Mysterious clouds of neutral hydrogen gas in the Milky Way, moving at a different speed to the normal rotation of the galaxy, have been discovered by an Australian scientist who said as much as 13 percent of the sky is covered by them.
The clouds were highlighted in a map covering the entire sky which was developed Tobias Westmeier, of the University of Western Australia, and published this week in the journal Monthly Notices of the Royal Astronomical Society, per the International Center for Radio Astronomy Research.
"These gas clouds are moving towards or away from us at speeds of up to a few hundred kilometers per second," Westmeier said. "They are clearly separate objects."
Westmeier's research used data from the HI4PI survey, a study of the entire sky made public in late 2016, according to the ICRAR. The survey combined observations from the Parkes Observatory in Australia and the Effelsberg 100-meter Radio Telescope.
"It's something that wasn't really visible in the past, and it could provide new clues about the origin of these clouds and the physical conditions within them," Westmeier said in the ICRAR statement.
"We know for certain the origin of one of the long trails of gas, known as the Magellanic Stream, because it seems to be connected to the Large and Small Magellanic Clouds, but all the rest, the origin is unknown," Westmeier continued.
The Hubble Space Telescope has spotted large formations of hydrogen gas in space in the past.
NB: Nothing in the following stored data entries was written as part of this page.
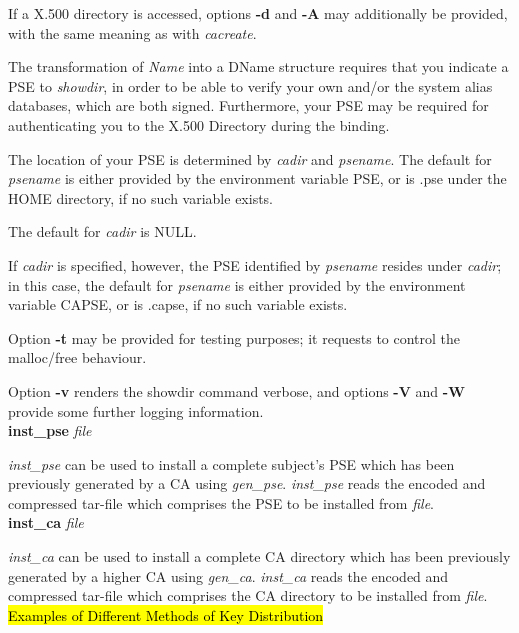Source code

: If a X.500 directory is accessed, options {\bf -d} and {\bf -A} may additionally be
provided, with the same meaning as with {\em cacreate}.

The transformation of {\em Name} into a DName structure requires that you indicate a PSE
to {\em showdir}, in order to be able to verify your own and/or the system alias databases,
which are both signed. Furthermore, your PSE may be required for authenticating you
to the X.500 Directory during the binding.

The location of your PSE is determined by {\em cadir} and {\em psename}. The default for {\em 
psename} is either provided by the environment variable PSE, or is .pse under the HOME directory, if no such
variable exists.
 
The default for {\em cadir} is NULL. 

If {\em cadir} is specified,
however, the PSE identified by {\em psename} resides under {\em cadir}; in this case, the default
for {\em psename} is either provided by the environment variable CAPSE, or is .capse, if no such variable
exists.

Option {\bf -t} may be provided for testing purposes; it requests to control the malloc/free behaviour.

Option {\bf -v} renders the showdir command verbose, and options {\bf -V} and {\bf -W} 
provide some further logging
information.
\\ [1em]
{\bf inst\_pse} {\em file}

{\em inst\_pse} can be used to install a complete subject's PSE which has been previously
generated by a CA using {\em gen\_pse}. {\em inst\_pse} reads the encoded and compressed 
tar-file which comprises the PSE to be installed from {\em file}.
\\ [1em]
{\bf inst\_ca} {\em file}

{\em inst\_ca} can be used to install a complete CA directory which has been previously
generated by a higher CA using {\em gen\_ca}. {\em inst\_ca} reads the encoded and compressed 
tar-file which comprises the CA directory to be installed from {\em file}.
\newpage
\hl{Examples of Different Methods of Key Distribution}


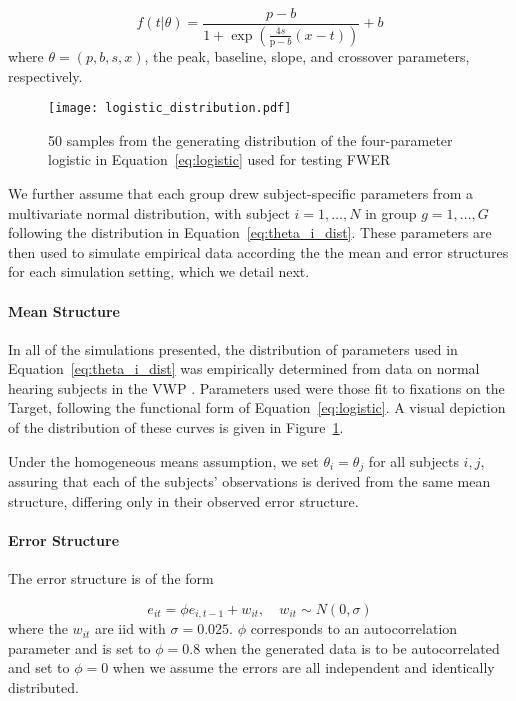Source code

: \begin{equation}\label{eq:logistic}
f(t | \theta) = \frac{p-b}{1 + \exp \left(\frac{4s}{\text{p}-b} (x - t) \right)} + b
\end{equation}
where $\theta = (p, b, s, x)$, the peak, baseline, slope, and crossover parameters, respectively.


\begin{figure}
    \centering
\texttt{[image: logistic\_distribution.pdf]}
    \caption{50 samples from the generating distribution of the four-parameter logistic in Equation~\ref{eq:logistic} used for testing FWER}
\label{fig:distribution_log}
\end{figure}



We further assume that each group drew subject-specific parameters from a multivariate normal distribution, with subject $i = 1, \dots, N$ in group $g = 1, \dots, G$ following the distribution in Equation~\ref{eq:theta_i_dist}. These parameters are then used to simulate empirical data according the the mean and error structures for each simulation setting, which we detail next. 


\paragraph{Mean Structure} In all of the simulations presented, the distribution of parameters used in Equation~\ref{eq:theta_i_dist} was empirically determined from data on normal hearing subjects in the VWP \citep{FarrisTrimble2014}. Parameters used were those fit to fixations on the Target, following the functional form of Equation~\ref{eq:logistic}. A visual depiction of the distribution of these curves is given in Figure~\ref{fig:distribution_log}.

Under the homogeneous means assumption, we set $\theta_i = \theta_j$ for all subjects $i,j$, assuring that each of the subjects' observations is derived from the same mean structure, differing only in their observed error structure. 


\paragraph{Error Structure} The error structure is of the form

\begin{equation}
e_{it} = \phi e_{i, t-1} + w_{it}, \quad w_{it} \sim N(0, \sigma)
\end{equation}
where the $w_{it}$ are iid with $\sigma = 0.025$. $\phi$ corresponds to an autocorrelation parameter and is set to $\phi = 0.8$ when the generated data is to be autocorrelated and set to $\phi = 0$ when we assume the errors are all independent and identically distributed.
In 2016, the telescope gave scientists a look at the massive cloud moving toward the Milky Way galaxy at 702,100 miles per hour with enough gas to create a burst of two million suns, according to Time magazine.
That cloud, though, was not predicted to reach the Milky Way galaxy for another 30 million years, Time reported.
Westmeier said researchers had struggled to agree on the location of the high-velocity clouds.
"We now know that the clouds are very close to the Milky Way, within about 30,000 light years of the disc," Westmeier said. "That means it's likely to either be gas that is falling into the Milky Way or outflows from the Milky Way itself.”